Mike Hammett nanog at ics-il.net
Wed Jun 2 21:02:02 UTC 2021


This wouldn't be for the purposes of entering a new market, but an opportunity to shed your high-cost legacy infrastructure and provide better service in existing markets. 




Getting the incumbents on-board certainly isn't a requirement. The post I was replying to favored a future where all providers converged on one infrastructure. I was saying that wasn't likely to happen. 




----- 
Mike Hammett 
Intelligent Computing Solutions 
http://www.ics-il.com 

Midwest-IX 
http://www.midwest-ix.com 

----- Original Message -----

From: "Christopher Morrow" <morrowc.lists at gmail.com> 
To: "Mike Hammett" <nanog at ics-il.net> 
Cc: "Harry McGregor" <hmcgregor at biggeeks.org>, "nanog list" <nanog at nanog.org> 
Sent: Wednesday, June 2, 2021 3:46:16 PM 
Subject: Re: Muni broadband sucks (was: New minimum speed for US broadband connections) 
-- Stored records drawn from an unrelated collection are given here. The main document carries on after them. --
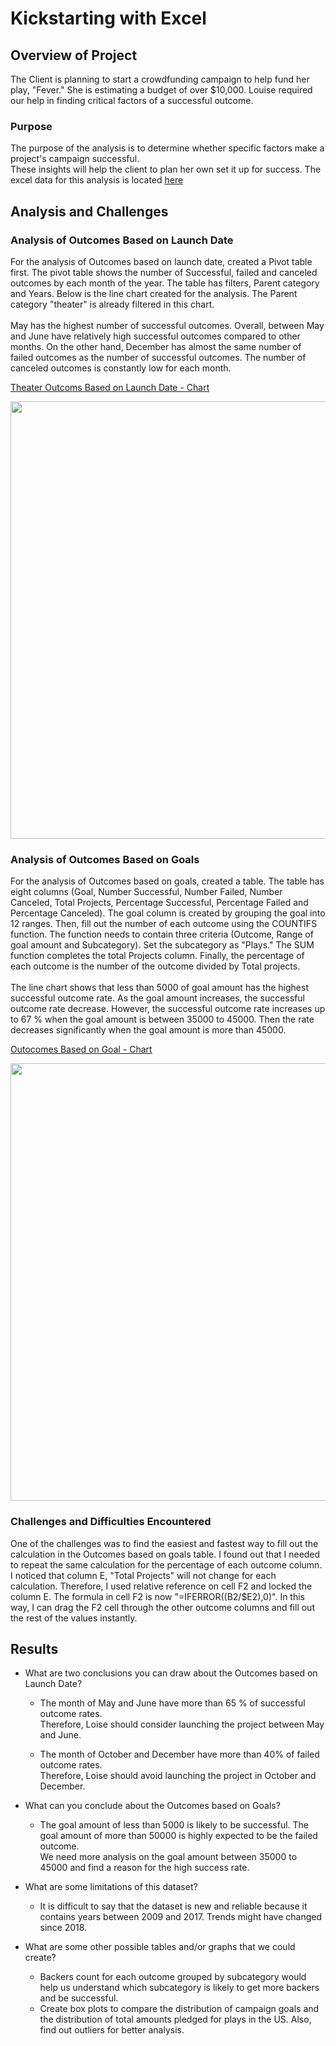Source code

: # Kickstarting with Excel

## Overview of Project
The Client is planning to start a crowdfunding campaign to help fund her play, "Fever." She is estimating a budget of over $10,000. Louise required our help in finding critical factors of a successful outcome.

### Purpose
The purpose of the analysis is to determine whether specific factors make a project's campaign successful. <br>
These insights will help the client to plan her own set it up for success. The excel data for this analysis is located [here](https://github.com/Takomochi/kickstarter-analysis/blob/main/Kickstarter_Challenge.zip)
  
## Analysis and Challenges

### Analysis of Outcomes Based on Launch Date
For the analysis of Outcomes based on launch date, created a Pivot table first. The pivot table shows the number of Successful, failed and canceled outcomes by each month of the year. The table has filters, Parent category and Years.  Below is the line chart created for the analysis. The Parent category "theater" is already filtered in this chart.<br>
<br>
May has the highest number of successful outcomes. Overall, between May and June have relatively high successful outcomes compared to other months. On the other hand, December has almost the same number of failed outcomes as the number of successful outcomes. The number of canceled outcomes is constantly low for each month.

[Theater Outcoms Based on Launch Date - Chart](https://github.com/Takomochi/kickstarter-analysis/blob/main/resources/Theater_Outcomes_vs_Launch.png)

<img src="https://user-images.githubusercontent.com/85041697/139329947-45b63d2d-d881-4706-9e4d-f959a9027817.png" width="700">


### Analysis of Outcomes Based on Goals
For the analysis of Outcomes based on goals, created a table. The table has eight columns (Goal, Number Successful, Number Failed, Number Canceled, Total Projects, Percentage Successful, Percentage Failed and Percentage Canceled). The goal column is created by grouping the goal into 12 ranges. Then, fill out the number of each outcome using the COUNTIFS function. The function needs to contain three criteria (Outcome, Range of goal amount and Subcategory). Set the subcategory as "Plays." The SUM function completes the total Projects column. Finally, the percentage of each outcome is the number of the outcome divided by Total projects.<br>
<br>
The line chart shows that less than 5000 of goal amount has the highest successful outcome rate. As the goal amount increases, the successful outcome rate decrease. However, the successful outcome rate increases up to 67 % when the goal amount is between 35000 to 45000. Then the rate decreases significantly when the goal amount is more than 45000.

[Outocomes Based on Goal - Chart](https://github.com/Takomochi/kickstarter-analysis/blob/main/resources/Outcomes_vs_Goals.png)

<img src="https://user-images.githubusercontent.com/85041697/139330635-b9aa059a-754e-4b73-a778-085fa933123f.png" width="700">


### Challenges and Difficulties Encountered
One of the challenges was to find the easiest and fastest way to fill out the calculation in the Outcomes based on goals table. I found out that I needed to repeat the same calculation for the percentage of each outcome column. I noticed that column E, "Total Projects" will not change for each calculation.  Therefore, I used relative reference on cell F2 and locked the column E. The formula in cell F2 is now "=IFERROR((B2/$E2),0)". In this way, I can drag the F2 cell through the other outcome columns and fill out the rest of the values instantly.

## Results

- What are two conclusions you can draw about the Outcomes based on Launch Date? <br>
  - The month of May and June have more than 65 % of successful outcome rates.<br>
    Therefore, Loise should consider launching the project between May and June.
    
  - The month of October and December have more than 40% of failed outcome rates.<br>
    Therefore, Loise should avoid launching the project in October and December.


- What can you conclude about the Outcomes based on Goals?<br>
  - The goal amount of less than 5000 is likely to be successful. The goal amount of more than 50000 is highly expected to be the failed outcome.<br> 
    We need more analysis on the    goal amount between 35000 to 45000 and find a reason for the high success rate.

- What are some limitations of this dataset?<br>
  - It is difficult to say that the dataset is new and reliable because it contains years between 2009 and 2017. Trends might have changed since 2018.

- What are some other possible tables and/or graphs that we could create?<br>
  - Backers count for each outcome grouped by subcategory would help us understand which subcategory is likely to get more backers and be successful.<br>
  - Create box plots to compare the distribution of campaign goals and the distribution of total amounts pledged for plays in the US. Also, find out outliers for better analysis.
On Wed, Jun 2, 2021 at 4:11 PM Mike Hammett < nanog at ics-il.net > wrote: 




The government entities that I've known of building middle or last-mile fiber infrastructure have reported that none of the incumbent operators wanted anything to do with it. Not during planning, construction, post-construction, etc. 
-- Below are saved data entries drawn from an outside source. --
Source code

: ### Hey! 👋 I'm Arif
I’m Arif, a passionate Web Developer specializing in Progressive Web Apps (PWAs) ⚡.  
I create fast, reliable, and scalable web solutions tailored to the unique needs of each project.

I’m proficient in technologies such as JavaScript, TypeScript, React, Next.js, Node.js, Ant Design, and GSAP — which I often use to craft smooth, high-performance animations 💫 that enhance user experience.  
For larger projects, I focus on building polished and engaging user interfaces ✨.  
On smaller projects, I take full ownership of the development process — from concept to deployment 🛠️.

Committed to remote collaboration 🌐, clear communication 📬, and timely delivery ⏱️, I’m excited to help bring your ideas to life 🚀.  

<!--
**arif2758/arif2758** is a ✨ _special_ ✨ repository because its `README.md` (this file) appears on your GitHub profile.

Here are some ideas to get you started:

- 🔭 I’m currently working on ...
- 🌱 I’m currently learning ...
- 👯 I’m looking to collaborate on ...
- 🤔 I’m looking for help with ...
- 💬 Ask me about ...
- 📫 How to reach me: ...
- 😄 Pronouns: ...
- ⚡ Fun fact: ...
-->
If your whole model is monopoly services (att/verizon/cabletown) why would you bother entering a service area where you might have competition? (and an operational model which is radically different from your other properties) 


I don't think it's necessary for the 'incumbent telco' (or cabletown) to need/want to participate with the municipal dark-fiber-equivalent deployments, is it? 
All that's needed is a couple (one to start) local 'isp' that can service what is effectively a light-duty L1 and ethernet plant, and customer service(s).